The answer must consist of every line in the data that contains "gamma".

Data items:
▬▬▬▬▬▬▬▬▬▬

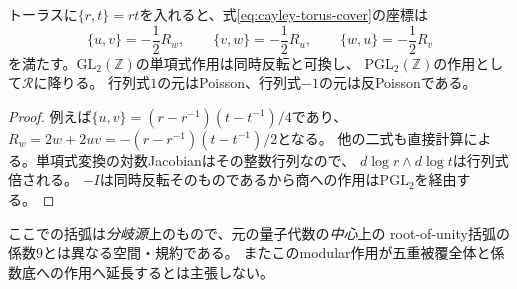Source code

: \begin{proposition}[対数Poisson構造とmodular対称性]
\label{prop:ramification-log-poisson}
トーラスに$\{r,t\}=rt$を入れると、式\eqref{eq:cayley-torus-cover}の座標は
\[
 \{u,v\}=-\frac12 R_w,\qquad
 \{v,w\}=-\frac12 R_u,\qquad
 \{w,u\}=-\frac12 R_v
\]
を満たす。$\mathrm{GL}_2(\mathbb Z)$の単項式作用は同時反転と可換し、
$\mathrm{PGL}_2(\mathbb Z)$の作用として$\mathcal R$に降りる。
行列式$1$の元はPoisson、行列式$-1$の元は反Poissonである。
\end{proposition}
\begin{proof}
例えば$\{u,v\}=(r-r^{-1})(t-t^{-1})/4$であり、
$R_w=2w+2uv=-(r-r^{-1})(t-t^{-1})/2$となる。
他の二式も直接計算による。単項式変換の対数Jacobianはその整数行列なので、
$d\log r\wedge d\log t$は行列式倍される。
$-I$は同時反転そのものであるから商への作用は$\mathrm{PGL}_2$を経由する。
\end{proof}
ここでの括弧は\emph{分岐源}上のもので、元の量子代数の\emph{中心}上の
root-of-unity括弧の係数$9$とは異なる空間・規約である。
またこのmodular作用が五重被覆全体と係数底への作用へ延長するとは主張しない。

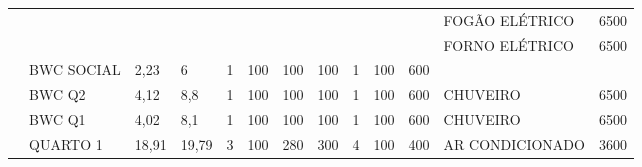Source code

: \begin{table}[H]
{\begin{tabular}{|l|l|ll|llll|lll|ll|}
		&                              & \multicolumn{1}{l|}{}                       &                        & \multicolumn{1}{l|}{}                   & \multicolumn{1}{l|}{}                     & \multicolumn{1}{l|}{}                     &                      & \multicolumn{1}{l|}{}                   & \multicolumn{1}{l|}{}                     &                       & \multicolumn{1}{l|}{FOGÃO ELÉTRICO}       & 6500     \\ \cline{12-13} 
		&                              & \multicolumn{1}{l|}{}                       &                        & \multicolumn{1}{l|}{}                   & \multicolumn{1}{l|}{}                     & \multicolumn{1}{l|}{}                     &                      & \multicolumn{1}{l|}{}                   & \multicolumn{1}{l|}{}                     &                       & \multicolumn{1}{l|}{FORNO ELÉTRICO}       & 6500     \\ \cline{2-13} 
		& BWC SOCIAL                   & \multicolumn{1}{l|}{2,23}                   & 6                      & \multicolumn{1}{l|}{1}                  & \multicolumn{1}{l|}{100}                  & \multicolumn{1}{l|}{100}                  & 100                  & \multicolumn{1}{l|}{1}                  & \multicolumn{1}{l|}{100}                  & 600                   & \multicolumn{1}{l|}{}                     &          \\ \cline{2-13} 
		& BWC Q2                       & \multicolumn{1}{l|}{4,12}                   & 8,8                    & \multicolumn{1}{l|}{1}                  & \multicolumn{1}{l|}{100}                  & \multicolumn{1}{l|}{100}                  & 100                  & \multicolumn{1}{l|}{1}                  & \multicolumn{1}{l|}{100}                  & 600                   & \multicolumn{1}{l|}{CHUVEIRO}             & 6500     \\ \cline{2-13} 
		& BWC Q1                       & \multicolumn{1}{l|}{4,02}                   & 8,1                    & \multicolumn{1}{l|}{1}                  & \multicolumn{1}{l|}{100}                  & \multicolumn{1}{l|}{100}                  & 100                  & \multicolumn{1}{l|}{1}                  & \multicolumn{1}{l|}{100}                  & 600                   & \multicolumn{1}{l|}{CHUVEIRO}             & 6500     \\ \cline{2-13} 
		& QUARTO 1                     & \multicolumn{1}{l|}{18,91}                  & 19,79                  & \multicolumn{1}{l|}{3}                  & \multicolumn{1}{l|}{100}                  & \multicolumn{1}{l|}{280}                  & 300                  & \multicolumn{1}{l|}{4}                  & \multicolumn{1}{l|}{100}                  & 400                   & \multicolumn{1}{l|}{AR CONDICIONADO}      & 3600     \\ \cline{2-13} 

\end{tabular}}
\end{table}
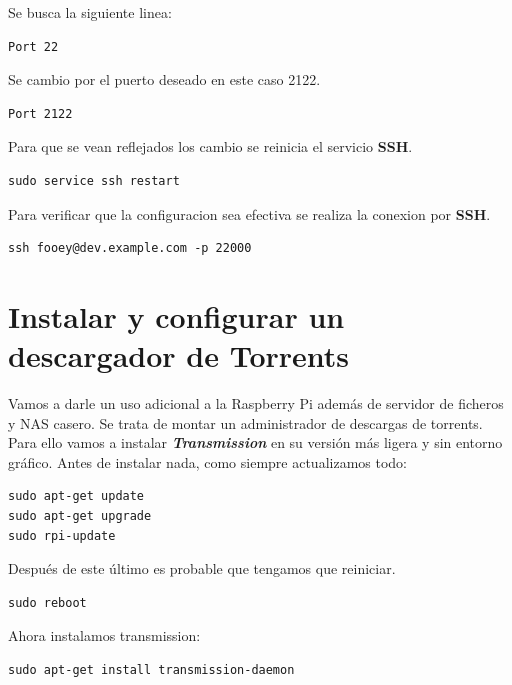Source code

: \documentclass{article}
\begin{document}
Se busca la siguiente linea:

\begin{verbatim}
Port 22  
\end{verbatim}

Se cambio por el puerto deseado en este caso 2122.

\begin{verbatim}
Port 2122  
\end{verbatim}

Para que se vean reflejados los cambio se reinicia el servicio \textbf{SSH}.

\begin{verbatim}
sudo service ssh restart  
\end{verbatim}

Para verificar que la configuracion sea efectiva se realiza la conexion por \textbf{SSH}.

\begin{verbatim}
ssh fooey@dev.example.com -p 22000  
\end{verbatim}

\section{Instalar y configurar un descargador de Torrents}

Vamos a darle un uso adicional a la Raspberry Pi además de servidor de ficheros y NAS casero. Se trata de montar un administrador de descargas de torrents. Para ello vamos a instalar \textbf{\textit{Transmission}} en su versión más ligera y sin entorno gráfico. Antes de instalar nada, como siempre actualizamos todo:

\begin{verbatim}
sudo apt-get update
sudo apt-get upgrade
sudo rpi-update
\end{verbatim}

Después de este último es probable que tengamos que reiniciar.

\begin{verbatim}
sudo reboot
\end{verbatim}

Ahora instalamos transmission:

\begin{verbatim}
sudo apt-get install transmission-daemon
\end{verbatim}
\end{document}
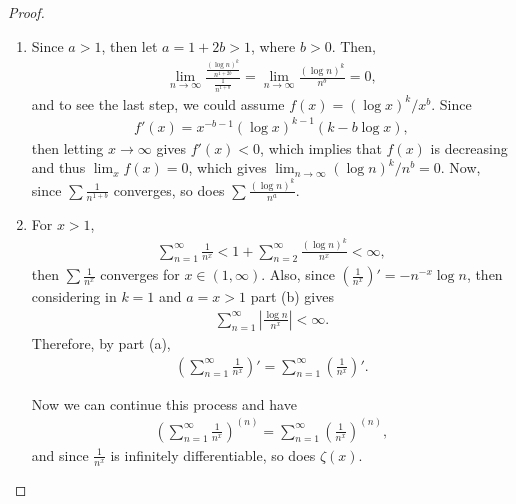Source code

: \documentclass[11pt]{article}
\theoremstyle{definition}
\numberwithin{equation}{subsection}
\begin{document}
\begin{proof}
\begin{enumerate}[label=(\alph*)]
    \item Since $a > 1$, then let $a = 1 + 2b > 1$, where $b > 0$. Then,
    \begin{align*}
        \lim_{n\to\infty} \frac{\frac{(\log n)^k}{n^{1+2b}}}{\frac{1}{n^{1+b}}} = \lim_{n\to\infty} \frac{(\log n)^k}{n^b} = 0,
    \end{align*}
    and to see the last step, we could assume $f(x) = (\log x)^k / x^b$. Since 
    \begin{align*}
        f'(x) = x^{-b-1} (\log x)^{k-1} (k - b \log x),
    \end{align*}
    then letting $x \to \infty$ gives $f'(x) < 0$, which implies that $f(x)$ is decreasing and thus $\lim_{x} f(x) = 0$, which gives $\lim_{n\to\infty} (\log n)^k / n^b = 0$. Now, since $\displaystyle \sum \frac{1}{n^{1+b}}$ converges, so does $\displaystyle \sum \frac{(\log n)^k}{n^a}$.
    
    \item For $x > 1$, 
    \begin{align*}
        \sum^\infty_{n=1} \frac{1}{n^x} < 1 + \sum^\infty_{n=2} \frac{(\log n)^k}{n^x} < \infty,
    \end{align*}
    then $\displaystyle \sum \frac{1}{n^x}$ converges for $x \in (1, \infty)$. Also, since $\displaystyle \left(\frac{1}{n^x}\right)' = - n^{-x} \log n$, then considering in $k = 1$ and $a = x > 1$ part (b) gives
    \begin{align*}
        \sum^\infty_{n=1} \left|\frac{\log n}{n^x} \right| < \infty.
    \end{align*}
    Therefore, by part (a),
    \begin{align*}
        \left(\sum^\infty_{n=1} \frac{1}{n^x}\right)' = \sum^\infty_{n=1} \left(\frac{1}{n^x}\right)'.
    \end{align*}
    
    Now we can continue this process and have
    \begin{align*}
        \left(\sum^\infty_{n=1} \frac{1}{n^x}\right)^{(n)} = \sum^\infty_{n=1} \left(\frac{1}{n^x}\right)^{(n)},
    \end{align*}
    and since $\displaystyle \frac{1}{n^x}$ is infinitely differentiable, so does $\zeta(x)$.
\end{enumerate}
\end{proof}

\medskip
\end{document}
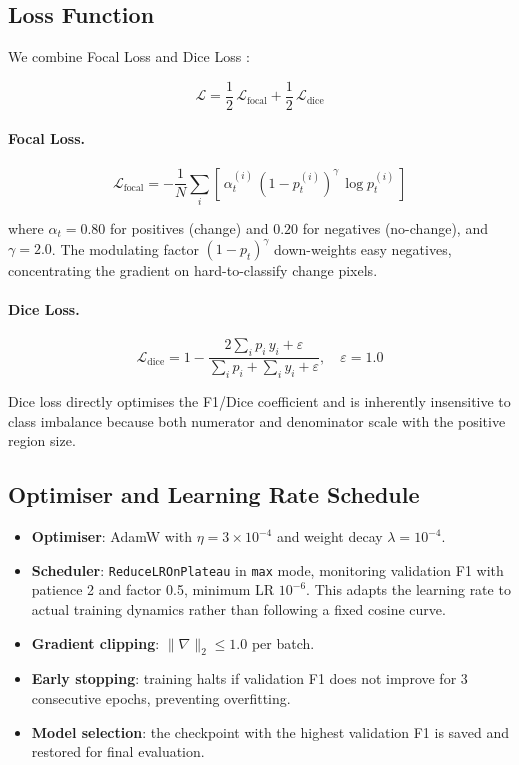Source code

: \documentclass[12pt,a4paper]{article}
\begin{document}
\subsection{Loss Function}

We combine Focal Loss \citep{lin2017focal} and Dice Loss \citep{milletari2016vnet}:

\[
\mathcal{L} = \frac{1}{2}\,\mathcal{L}_{\text{focal}} + \frac{1}{2}\,\mathcal{L}_{\text{dice}}
\]

\paragraph{Focal Loss.}

\[
\mathcal{L}_{\text{focal}} = -\frac{1}{N}\sum_i
  \left[\,\alpha_t^{(i)}\,(1-p_t^{(i)})^{\gamma}\,\log p_t^{(i)}\,\right]
\]

where $\alpha_t = 0.80$ for positives (change) and $0.20$ for negatives (no-change), and
$\gamma = 2.0$.  The modulating factor $(1-p_t)^\gamma$ down-weights easy negatives,
concentrating the gradient on hard-to-classify change pixels.

\paragraph{Dice Loss.}

\[
\mathcal{L}_{\text{dice}} = 1 -
  \frac{2\sum_i p_i\,y_i + \varepsilon}{\sum_i p_i + \sum_i y_i + \varepsilon}, \quad
  \varepsilon=1.0
\]

Dice loss directly optimises the F1/Dice coefficient and is inherently insensitive to
class imbalance because both numerator and denominator scale with the positive region
size.

\subsection{Optimiser and Learning Rate Schedule}

\begin{itemize}[leftmargin=*]
  \item \textbf{Optimiser}: AdamW \citep{loshchilov2018decoupled} with $\eta=3\times10^{-4}$
    and weight decay $\lambda=10^{-4}$.
  \item \textbf{Scheduler}: \texttt{ReduceLROnPlateau} in \texttt{max} mode, monitoring
    validation F1 with patience 2 and factor 0.5, minimum LR $10^{-6}$.  This adapts the
    learning rate to actual training dynamics rather than following a fixed cosine curve.
  \item \textbf{Gradient clipping}: $\|\nabla\|_2 \leq 1.0$ per batch.
  \item \textbf{Early stopping}: training halts if validation F1 does not improve for 3
    consecutive epochs, preventing overfitting.
  \item \textbf{Model selection}: the checkpoint with the highest validation F1 is saved
    and restored for final evaluation.
\end{itemize}
\end{document}
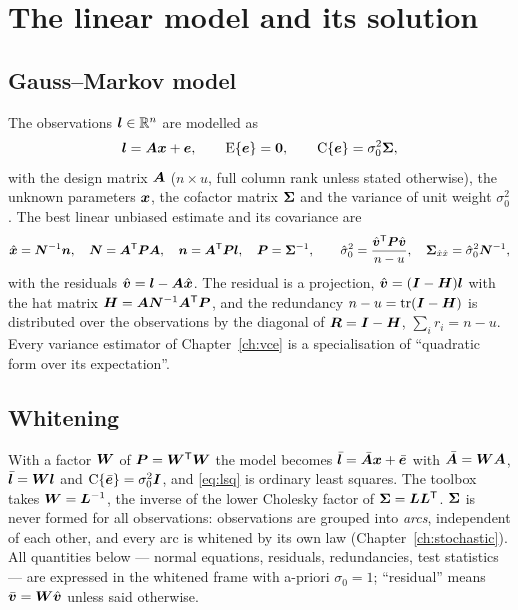 \chapter{The linear model and its solution}\label{ch:model}

\section{Gauss--Markov model}

The observations $\vc l\in\mathbb R^n$ are modelled as
\begin{equation}\label{eq:gm}
\vc l = \mat A\vc x + \vc e,\qquad \E\{\vc e\}=\vc 0,\qquad \mathrm{C}\{\vc e\}=\sigma_0^2\mat\Sigma ,
\end{equation}
with the design matrix $\mat A$ ($n\times u$, full column rank unless stated otherwise), the
unknown parameters $\vc x$, the cofactor matrix $\mat\Sigma$ and the variance of unit weight
$\sigma_0^2$. The best linear unbiased estimate and its covariance are
\begin{equation}\label{eq:lsq}
\hat{\vc x}=\mat N^{-1}\vc n,\quad \mat N=\mat A\T\mat P\mat A,\quad \vc n=\mat A\T\mat P\vc l,\quad
\mat P=\mat\Sigma^{-1},\qquad
\hat\sigma_0^2=\frac{\hat{\vc v}\T\mat P\hat{\vc v}}{n-u},\quad
\mat\Sigma_{\hat x\hat x}=\hat\sigma_0^2\mat N^{-1},
\end{equation}
with the residuals $\hat{\vc v}=\vc l-\mat A\hat{\vc x}$. The residual is a projection,
$\hat{\vc v}=(\mat I-\mat H)\vc l$ with the hat matrix $\mat H=\mat A\mat N^{-1}\mat A\T\mat P$, and
the redundancy $n-u=\tr(\mat I-\mat H)$ is distributed over the observations by the diagonal of
$\mat R=\mat I-\mat H$, $\sum_i r_i=n-u$. Every variance estimator of Chapter~\ref{ch:vce} is a
specialisation of ``quadratic form over its expectation''.

\section{Whitening}\label{sec:whiten}

With a factor $\mat W$ of $\mat P=\mat W\T\mat W$ the model becomes
$\bar{\vc l}=\bar{\mat A}\vc x+\bar{\vc e}$ with $\bar{\mat A}=\mat W\mat A$, $\bar{\vc l}=\mat W\vc l$ and
$\mathrm C\{\bar{\vc e}\}=\sigma_0^2\mat I$, and \eqref{eq:lsq} is ordinary least squares. The
toolbox takes $\mat W=\mat L^{-1}$, the inverse of the lower Cholesky factor of
$\mat\Sigma=\mat L\mat L\T$. $\mat\Sigma$ is never formed for all observations: observations are
grouped into \emph{arcs}, independent of each other, and every arc is whitened by its own law
(Chapter~\ref{ch:stochastic}). All quantities below --- normal equations, residuals,
redundancies, test statistics --- are expressed in the whitened frame with a-priori
$\sigma_0=1$; ``residual'' means $\bar{\vc v}=\mat W\hat{\vc v}$ unless said otherwise.

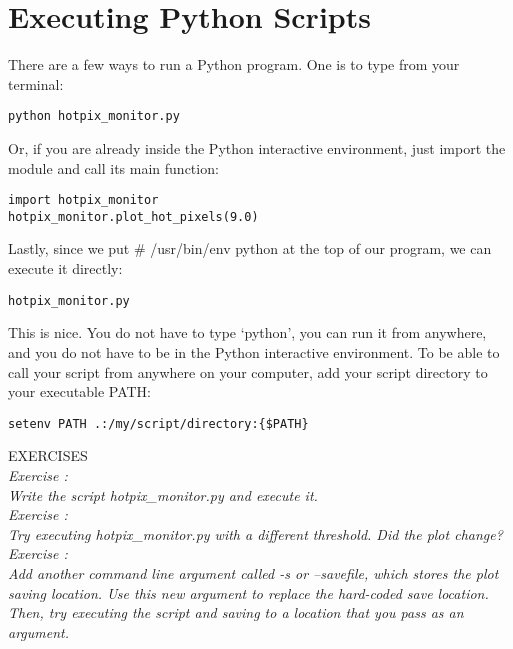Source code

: \section{Executing Python Scripts}

There are a few ways to run a Python program.  One is to type from your terminal:

\texttt{\termtab python hotpix\_monitor.py}

Or, if you are already inside the Python interactive environment, just
import the module and call its main function:

\texttt{\pytab import hotpix\_monitor} \\
\texttt{\pytab hotpix\_monitor.plot\_hot\_pixels(9.0)}

Lastly, since we put {\sf\small \#\! /usr/bin/env python} at the top of our program, we can
execute it directly:

\texttt{\termtab hotpix\_monitor.py}

This is nice.  You do not have to type `python', you can run it from
anywhere, and you do not have to be in the Python interactive
environment.  To be able to call your script from anywhere on your computer, add
your script directory to your executable PATH:

\texttt{setenv PATH .:/my/script/directory:\{\$PATH\}}

{\color{blue} {\sf\small EXERCISES}} \\
{\it Exercise  :  \\
  Write the script {\sf\small hotpix\_monitor.py} and execute it.
} \\
{\it Exercise  :  \\
  Try executing {\sf\small hotpix\_monitor.py} with a different threshold.  Did the plot
  change?
} \\
{\it Exercise  :  \\
  Add another command line argument called {\sf\small -s} or {\sf\small --savefile},
  which stores the plot saving location.  Use this new argument to replace the hard-coded
  save location.  Then, try executing the script and saving to a location that you pass
  as an argument.
}

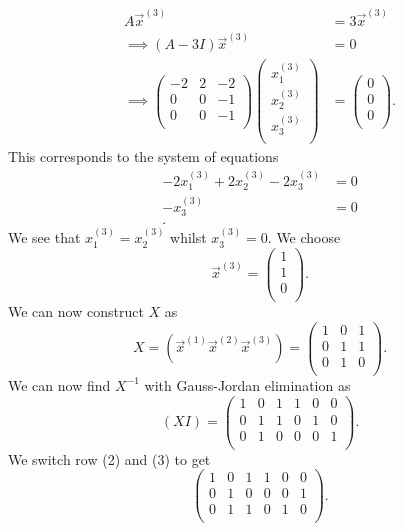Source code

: \begin{align*}
  A \Vec{x}^{(3)} &= 3 \Vec{x}^{(3)} \\
  \implies (A - 3I) \Vec{x}^{(3)} &= 0 \\
  \implies \begin{pmatrix}
  -2 & 2 & -2\\
  0 & 0 & -1\\
  0 & 0 & -1\\
  \end{pmatrix} \begin{pmatrix}
  x_1^{(3)}\\
  x_2^{(3)}\\
  x_3^{(3)}\\
  \end{pmatrix} &= \begin{pmatrix}
  0\\
  0\\
  0\\
  \end{pmatrix}
.\end{align*}
This corresponds to the system of equations
\begin{align*}
  -2x_1^{(3)} + 2x_2^{(3)} -2x_3^{(3)} &= 0 \\
  -x_3^{(3)} &= 0 \\
.\end{align*}
We see that $x_1^{(3)} = x_2^{(3)}$ whilst $x_3^{(3)} = 0$. We choose
\[ 
\Vec{x}^{(3)} = \begin{pmatrix}
1\\
1\\
0\\
\end{pmatrix}
.\]
We can now construct $X$ as
\[ 
X = (\Vec{x}^{(1)} \Vec{x}^{(2)} \Vec{x}^{(3)}) = \begin{pmatrix}
1 & 0 & 1\\
0 & 1 & 1\\
0 & 1 & 0\\
\end{pmatrix}
.\]
We can now find $X^{-1}$ with Gauss-Jordan elimination as
\[
  (XI) = \left( \begin{array}{ccc|ccc}
  1 & 0 & 1 & 1 & 0 & 0\\
  0 & 1 & 1 & 0 & 1 & 0\\
  0 & 1 & 0 & 0 & 0 & 1\\
  \end{array} \right)
.\]
We switch row (2) and (3) to get
\[ 
\left( \begin{array}{ccc|ccc}
1 & 0 & 1 & 1 & 0 & 0\\
0 & 1 & 0 & 0 & 0 & 1\\
0 & 1 & 1 & 0 & 1 & 0\\
\end{array} \right)
.\]
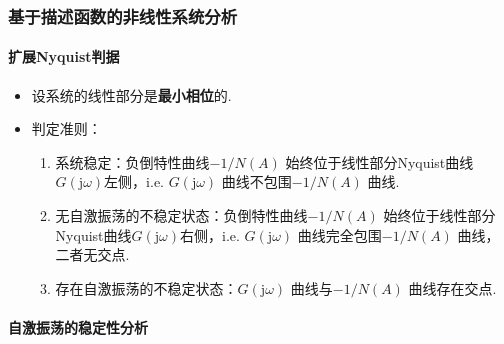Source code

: \documentclass[14pt,a4paper]{article}
\theoremstyle{plain}
\theoremstyle{definition}
\theoremstyle{remark}
\theoremstyle{plain}
\theoremstyle{plain}
\theoremstyle{plain}
\theoremstyle{definition}
\theoremstyle{remark}
\numberwithin{equation}{section}
\begin{document}
            \subsubsection{基于描述函数的非线性系统分析}%
            \label{ssub:基于描述函数的非线性系统分析}
            
                \paragraph{扩展Nyquist判据}%
                \label{par:扩展nyquist判据}
                
                    \begin{itemize}
                        \item 设系统的线性部分是\textbf{最小相位}的. 
                        \item 判定准则：
                            \begin{enumerate}
                                \item 系统稳定：负倒特性曲线$-1 / N(A)$ 始终位于线性部分Nyquist曲线$G(\mathrm j \omega)$左侧，i.e. $G(\mathrm j \omega)$ 曲线不包围$-1 / N(A)$ 曲线. 
                                \item 无自激振荡的不稳定状态：负倒特性曲线$-1 / N(A)$ 始终位于线性部分Nyquist曲线$G(\mathrm j \omega)$右侧，i.e. $G(\mathrm j \omega)$ 曲线完全包围$-1 / N(A)$ 曲线，二者无交点.
                                \item 存在自激振荡的不稳定状态：$G(\mathrm j \omega)$ 曲线与$-1 / N(A)$ 曲线存在交点.
                            \end{enumerate}
                    \end{itemize} 

                \paragraph{自激振荡的稳定性分析}%
                \label{par:自激振荡的稳定性分析}
\end{document}
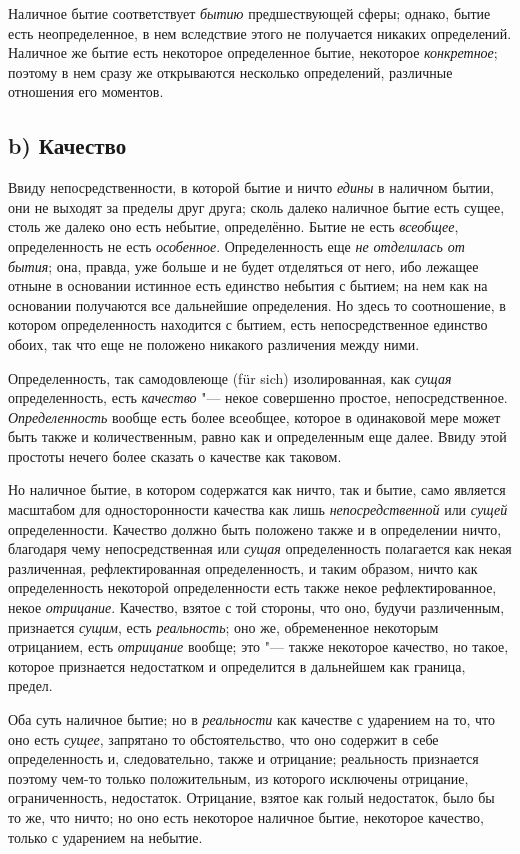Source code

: Наличное бытие соответствует {\em бытию} предшествующей
сферы; однако, бытие есть неопределенное, в нем вследствие этого не
получается никаких определений. Наличное же бытие есть некоторое
определенное бытие, некоторое {\em конкретное}; поэтому
в нем сразу же открываются несколько определений, различные отношения его
моментов.

\subsection[b) Качество]{b) Качество}
Ввиду непосредственности, в которой бытие и ничто
{\em едины} в наличном бытии, они не выходят за пределы
друг друга; сколь далеко наличное бытие есть сущее, столь же далеко оно
есть небытие, определённо. Бытие не есть {\em всеобщее},
определенность не есть {\em особенное}. Определенность
еще {\em не отделилась от бытия}; она, правда, уже
больше и не будет отделяться от него, ибо лежащее отныне в основании
истинное есть единство небытия с бытием; на нем как на основании получаются
все дальнейшие определения. Но здесь то соотношение, в котором
определенность находится с бытием, есть непосредственное единство обоих,
так что еще не положено никакого различения между ними.

Определенность, так самодовлеюще (für sich) изолированная, как
{\em сущая} определенность, есть
{\em качество} "--- некое совершенно простое,
непосредственное. {\em Определенность} вообще есть
более всеобщее, которое в одинаковой мере может быть также и
количественным, равно как и определенным еще далее. Ввиду этой простоты
нечего более сказать о качестве как таковом.

Но наличное бытие, в котором содержатся как ничто, так и бытие, само
является масштабом для односторонности качества как лишь
{\em непосредственной} или
{\em сущей} определенности. Качество должно быть
положено также и в определении ничто, благодаря чему непосредственная или
{\em сущая} определенность полагается как некая
различенная, рефлектированная определенность, и таким образом, ничто как
определенность некоторой определенности есть также некое рефлектированное,
некое {\em отрицание}. Качество, взятое с той стороны,
что оно, будучи различенным, признается {\em сущим},
есть {\em реальность}; оно же, обремененное некоторым
отрицанием, есть {\em отрицание} вообще; это "--- также
некоторое качество, но такое, которое признается недостатком и определится
в дальнейшем как граница, предел.

Оба суть наличное бытие; но в {\em реальности} как
качестве с ударением на то, что оно есть {\em сущее},
запрятано то обстоятельство, что оно содержит в себе определенность и,
следовательно, также и отрицание; реальность признается поэтому чем-то
только положительным, из которого исключены отрицание, ограниченность,
недостаток. Отрицание, взятое как голый недостаток, было бы то же, что
ничто; но оно есть некоторое наличное бытие, некоторое качество, только с
ударением на небытие.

▬▬▬▬▬▬▬▬▬▬

WORKED SOLUTION
  \left[\,\alpha_t^{(i)}\,(1-p_t^{(i)})^{\gamma}\,\log p_t^{(i)}\,\right]
$\gamma = 2.0$.  The modulating factor $(1-p_t)^\gamma$ down-weights easy negatives,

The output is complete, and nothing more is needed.